Many of the artists in "What Nerve," including Saul himself, have been swapping conceptual quandaries for gory details since the '50s. "Mr. Saul, who was born in San Francisco, started pushing buttons in the late 1950s when he discovered that although he liked the way certain Abstract Expressionist artists painted, he couldn’t stomach the Existentialist mumbo-jumbo that surrounded their work," Holland Cotter explained in 2008. "So he adopted the brushy style but dumped the pretensions. Instead of spiritual depths, he painted icebox interiors stocked with soft drinks, steaks, daggers, penises and toilets."
Too many contemporary artists have been inspired by Saul's gloriously bad taste, many of whom are on view in this exhibit. Then there are people like New Zealand-based artist Susan Te Kahurangi King, who stopped speaking at the age of four and had little contact with Western art history. And yet her work would fit right in in "Character Traits," a show Craven acknowledges has somewhat of an "outsider" aesthetic.
"All of these artists are technically skilled," Craven said, "but they think it's more interesting to tune into a different side of your brain and look a different way. I think what artists are typically trying to do when you see that 'outsider aesthetic'... It's trying to tune out everything you've learned before, to really approach your work in a different way. Getting rid of things you've learned in the past is sometimes a bigger skill than focusing on the skills you've learned over time."
Craven is also the first to acknowledge the timely relevance of this unlearned aesthetic. "I don't think that's a bad thing," he said. "They own it," he said of the "Character Traits" bunch. "They put their own spin on it instead of relying on what's popular at the moment."
That's for certain. Raina Hamner's 2014 "So Much Tenderness Is In My Head, So Much Loneliness In My Bed," featured above, shows two bald men in matching turtlenecks and tangerine heels clasping hands, pants down. Their dangling penises are complimented by eyeballs and noses, so their nether regions resemble two drooling puppies gazing into each other's eyes. If a scorned reader of the 1970s children's books Barbapapas went rogue, this could be the erotic revenge art.
So, what does it mean when some of the most prestigious galleries and museums across the country adorn their halls with genitalia-happy cartoons? Are art world pretensions giving way to the silly, the sick and and the strange? Or is there a more sinister glint to this turn towards the outsider, a fetishization or appropriation that estranges a style from its original imperative?
Does bringing fringe culture into the spotlight in some way sanitize it or deactivate it?
The exhibition's content seems to warn against over-thinking, and I'm taking the hint. "Character Traits" is a show of young artists, most of whom are not yet established or mainstream, making work like the stuff they grew up drooling over.
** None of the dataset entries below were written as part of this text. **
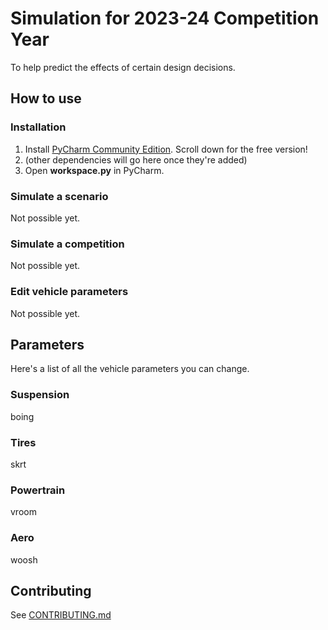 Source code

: # Simulation for 2023-24 Competition Year

To help predict the effects of certain design decisions.

## How to use

### Installation

1. Install [PyCharm Community Edition](https://www.jetbrains.com/pycharm/download/). Scroll down for the free version!
2. (other dependencies will go here once they're added)
3. Open **workspace.py** in PyCharm.

### Simulate a scenario

Not possible yet.

### Simulate a competition

Not possible yet.

### Edit vehicle parameters

Not possible yet.

## Parameters

Here's a list of all the vehicle parameters you can change.

### Suspension

boing

### Tires

skrt

### Powertrain

vroom

### Aero

woosh

## Contributing

See [CONTRIBUTING.md](./CONTRIBUTING.md)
If younger artists are opting for more accessible, democratic and underground material instead of haughty art school theses, there's no reason for me to complain.
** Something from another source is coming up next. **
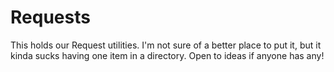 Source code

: # Requests

This holds our Request utilities. I'm not sure of a better place to put it, but it kinda sucks having one item in a directory. Open to ideas if anyone has any!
While "Character Traits" bills itself as a fun exhibition of emerging artists, in reality, it's much more. It's a precise snapshot of the moment the outside successfully squeezes itself in, and let me tell you, it looks good.
The exhibition, featuring work by Nel Aerts, Brian Scott Campbell, Austin Eddy, Austin English, Ryan Michael Ford, Dawn Frasch, Raina Hamner, Sojourner Truth Parsons and D'Metrius Rice, runs until August 14, 2015 at Asya Geisberg Gallery in New York.